White Bean and Kale Soup
by Beth Merrill-Belval
This hearty, clean-eating, vegan and gluten-free soup is just the ticket to warm you up on these cold winter nights! Throw all the ingredients into a crock pot on low, or make on the stove top!
- Olive oil to liberally coat the pan
- 4 celery stalks, chopped
- 3 medium carrots, chopped or diced
- 3-4 small potatoes, chopped or diced
- 1 medium onion, diced or chopped
- 5 cloves garlic, sliced or chopped
- 2 tsp dried rosemary
- 1 tsp dried oregano
- 1 tsp dried thyme
- 1 15 oz. can diced tomatoes, undrained
- 1 15 oz. can white kidney beans (aka cannellini beans), rinsed
- 4 cups broth
- 1-2 cups water (or as needed)
- Bunch of kale, ribbed and coarsely chopped
- Juice of half a lemon (if desired)
- Salt and pepper to taste
- Parmesan cheese
- Italian sausage or ground turkey
- Croutons/toasted bread
Coat the bottom of a large stock pot with olive oil. Put on medium high heat. Once the pan has heated up… you can throw some drops of water into the pan to be sure; if it sizzles, it’s time… Add the celery, carrots, potatoes, onion and garlic. Stir. Add some more olive oil if you need to, to coat the vegetables. Add rosemary, oregano, thyme. (Note: Crush the dried herbs in your palm before adding to release the flavors.) Salt and pepper to taste. Cook for about five minutes. (Note: How long you choose to cook them together doesn’t matter much, since everything will be simmered together anyway. I like to get them to a point where it becomes aromatic.) Add broth. You can fiddle with the amount of water you want to add depending on how brothy you want your soup. If you use low-sodium broth, now would be a good time to taste it to bring up the salt level, if you wish. Bring to a boil, cover, and simmer for about 15 minutes. Add the beans and kale. A bit of lemon juice at this point might also be in order. Give the soup a taste and see what you think! Simmer for another 5-10 minutes.
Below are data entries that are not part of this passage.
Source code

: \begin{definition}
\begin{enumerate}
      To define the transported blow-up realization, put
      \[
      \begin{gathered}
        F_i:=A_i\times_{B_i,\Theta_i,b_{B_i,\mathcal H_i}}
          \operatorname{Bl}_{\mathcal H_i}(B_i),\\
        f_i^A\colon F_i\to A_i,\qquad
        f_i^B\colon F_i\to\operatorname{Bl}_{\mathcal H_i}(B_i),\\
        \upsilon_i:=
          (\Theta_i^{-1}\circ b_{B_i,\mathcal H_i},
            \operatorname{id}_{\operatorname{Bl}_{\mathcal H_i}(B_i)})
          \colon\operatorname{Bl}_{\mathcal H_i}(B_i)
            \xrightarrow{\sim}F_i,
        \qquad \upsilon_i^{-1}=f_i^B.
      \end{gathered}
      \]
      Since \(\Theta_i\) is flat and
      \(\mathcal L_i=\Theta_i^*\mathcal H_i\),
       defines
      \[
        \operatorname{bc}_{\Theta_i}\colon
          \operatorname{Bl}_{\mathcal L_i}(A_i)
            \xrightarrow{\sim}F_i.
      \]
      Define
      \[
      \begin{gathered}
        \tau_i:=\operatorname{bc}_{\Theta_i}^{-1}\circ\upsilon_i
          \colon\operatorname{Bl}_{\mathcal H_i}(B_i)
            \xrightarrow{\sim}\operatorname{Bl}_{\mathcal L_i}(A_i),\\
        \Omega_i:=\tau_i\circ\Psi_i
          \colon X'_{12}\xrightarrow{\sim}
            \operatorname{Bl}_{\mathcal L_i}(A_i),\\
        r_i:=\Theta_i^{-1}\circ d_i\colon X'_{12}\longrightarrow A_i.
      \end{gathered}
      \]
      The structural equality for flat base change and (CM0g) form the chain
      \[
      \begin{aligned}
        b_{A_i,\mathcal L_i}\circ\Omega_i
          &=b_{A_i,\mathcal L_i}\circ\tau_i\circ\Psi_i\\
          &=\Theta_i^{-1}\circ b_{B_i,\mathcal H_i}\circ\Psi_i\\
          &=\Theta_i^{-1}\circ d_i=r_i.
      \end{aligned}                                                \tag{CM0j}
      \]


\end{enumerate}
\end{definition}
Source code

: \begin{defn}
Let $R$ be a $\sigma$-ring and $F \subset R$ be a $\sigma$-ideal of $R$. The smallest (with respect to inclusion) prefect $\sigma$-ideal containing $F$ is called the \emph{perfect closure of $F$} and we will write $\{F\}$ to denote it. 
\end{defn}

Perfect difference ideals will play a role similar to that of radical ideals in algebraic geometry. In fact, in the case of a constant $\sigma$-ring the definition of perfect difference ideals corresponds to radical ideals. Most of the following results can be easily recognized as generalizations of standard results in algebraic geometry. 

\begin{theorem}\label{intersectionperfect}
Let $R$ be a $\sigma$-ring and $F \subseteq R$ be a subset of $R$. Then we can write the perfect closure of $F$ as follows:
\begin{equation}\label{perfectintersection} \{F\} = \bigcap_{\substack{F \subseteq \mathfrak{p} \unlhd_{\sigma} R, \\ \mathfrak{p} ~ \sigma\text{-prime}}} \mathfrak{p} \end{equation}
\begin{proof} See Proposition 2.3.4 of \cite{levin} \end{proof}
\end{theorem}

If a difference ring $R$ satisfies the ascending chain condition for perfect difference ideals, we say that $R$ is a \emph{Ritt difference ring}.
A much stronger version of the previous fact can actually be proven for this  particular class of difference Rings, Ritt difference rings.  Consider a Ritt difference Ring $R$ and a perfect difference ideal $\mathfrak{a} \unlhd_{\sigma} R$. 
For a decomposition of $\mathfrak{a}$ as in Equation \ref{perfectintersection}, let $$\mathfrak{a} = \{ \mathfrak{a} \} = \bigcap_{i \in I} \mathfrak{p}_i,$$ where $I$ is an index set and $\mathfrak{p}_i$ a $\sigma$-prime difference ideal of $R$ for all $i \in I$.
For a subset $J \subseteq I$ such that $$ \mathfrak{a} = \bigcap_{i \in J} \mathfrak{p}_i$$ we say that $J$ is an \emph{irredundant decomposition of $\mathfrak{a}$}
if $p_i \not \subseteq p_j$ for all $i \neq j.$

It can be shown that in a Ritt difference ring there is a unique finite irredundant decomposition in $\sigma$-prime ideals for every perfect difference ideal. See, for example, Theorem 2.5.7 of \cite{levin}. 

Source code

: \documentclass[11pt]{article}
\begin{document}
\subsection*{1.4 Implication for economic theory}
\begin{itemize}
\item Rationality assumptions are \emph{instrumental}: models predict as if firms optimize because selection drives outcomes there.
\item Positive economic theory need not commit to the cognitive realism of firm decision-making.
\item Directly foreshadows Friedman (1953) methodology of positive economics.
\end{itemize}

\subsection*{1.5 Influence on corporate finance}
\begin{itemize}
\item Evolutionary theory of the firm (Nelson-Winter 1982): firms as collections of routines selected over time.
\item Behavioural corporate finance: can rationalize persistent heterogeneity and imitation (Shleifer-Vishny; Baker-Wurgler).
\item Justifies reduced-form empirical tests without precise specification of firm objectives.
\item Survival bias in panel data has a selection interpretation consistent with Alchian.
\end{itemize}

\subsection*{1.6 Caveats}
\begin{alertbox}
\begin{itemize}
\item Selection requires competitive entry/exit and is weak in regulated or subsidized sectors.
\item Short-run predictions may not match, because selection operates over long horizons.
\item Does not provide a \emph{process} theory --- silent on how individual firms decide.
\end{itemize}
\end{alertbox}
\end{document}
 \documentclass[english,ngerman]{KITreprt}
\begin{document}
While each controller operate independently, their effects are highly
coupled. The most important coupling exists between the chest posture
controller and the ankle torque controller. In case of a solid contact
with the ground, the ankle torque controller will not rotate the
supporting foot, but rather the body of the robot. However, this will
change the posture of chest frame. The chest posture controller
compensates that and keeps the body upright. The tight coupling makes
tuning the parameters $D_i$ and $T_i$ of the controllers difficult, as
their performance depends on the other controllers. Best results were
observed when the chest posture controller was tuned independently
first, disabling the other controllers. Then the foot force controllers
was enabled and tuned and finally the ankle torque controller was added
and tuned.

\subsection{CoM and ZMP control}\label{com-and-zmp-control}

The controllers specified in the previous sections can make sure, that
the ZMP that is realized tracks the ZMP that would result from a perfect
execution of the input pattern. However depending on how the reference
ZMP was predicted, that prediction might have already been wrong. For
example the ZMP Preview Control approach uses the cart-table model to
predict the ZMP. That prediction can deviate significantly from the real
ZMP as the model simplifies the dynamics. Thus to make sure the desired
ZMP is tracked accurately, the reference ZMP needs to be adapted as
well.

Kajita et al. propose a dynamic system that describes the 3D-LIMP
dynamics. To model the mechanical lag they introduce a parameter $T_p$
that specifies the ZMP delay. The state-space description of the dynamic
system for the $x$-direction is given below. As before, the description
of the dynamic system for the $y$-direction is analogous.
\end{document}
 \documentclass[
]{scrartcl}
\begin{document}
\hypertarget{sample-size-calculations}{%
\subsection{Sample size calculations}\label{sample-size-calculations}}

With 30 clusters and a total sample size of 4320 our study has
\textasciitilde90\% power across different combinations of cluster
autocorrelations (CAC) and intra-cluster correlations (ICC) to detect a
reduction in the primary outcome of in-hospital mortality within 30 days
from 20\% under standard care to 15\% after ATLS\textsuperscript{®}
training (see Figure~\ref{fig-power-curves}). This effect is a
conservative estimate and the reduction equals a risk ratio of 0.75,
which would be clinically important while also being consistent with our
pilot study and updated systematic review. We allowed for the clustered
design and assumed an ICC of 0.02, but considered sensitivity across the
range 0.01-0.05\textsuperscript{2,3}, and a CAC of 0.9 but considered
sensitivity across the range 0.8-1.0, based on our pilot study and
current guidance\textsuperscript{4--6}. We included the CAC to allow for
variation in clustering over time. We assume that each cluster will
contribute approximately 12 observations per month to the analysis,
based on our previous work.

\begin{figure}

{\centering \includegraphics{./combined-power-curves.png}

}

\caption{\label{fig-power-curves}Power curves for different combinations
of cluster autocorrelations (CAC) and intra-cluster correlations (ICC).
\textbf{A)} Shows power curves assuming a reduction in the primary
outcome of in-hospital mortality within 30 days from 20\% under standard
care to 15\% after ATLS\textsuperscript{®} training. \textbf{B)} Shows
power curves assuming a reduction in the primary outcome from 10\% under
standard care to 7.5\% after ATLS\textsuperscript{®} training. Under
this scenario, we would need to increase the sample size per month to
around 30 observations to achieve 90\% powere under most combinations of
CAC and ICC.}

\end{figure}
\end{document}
Grate or slice some parmesan for a finishing touch.
If you want to add sausage, slice it up, throw it in a pan to cook first, then add towards the end. Remember if you do this, it’ll kick up the oil and salt levels in your finished soup.
I chose to drink this with a Chablis. Chablis is located in the Burgundy region of France and is 100% chardonnay. The way Chablis is made and the soil in which it’s grown is very different from, say, a Napa Valley chardonnay, so it tastes different. A Chablis has more minerality, is less fruity, and higher in acidity. If you’ve turned off chardonnay, I encourage you to try Chablis. I found a great one at Trader Joe’s.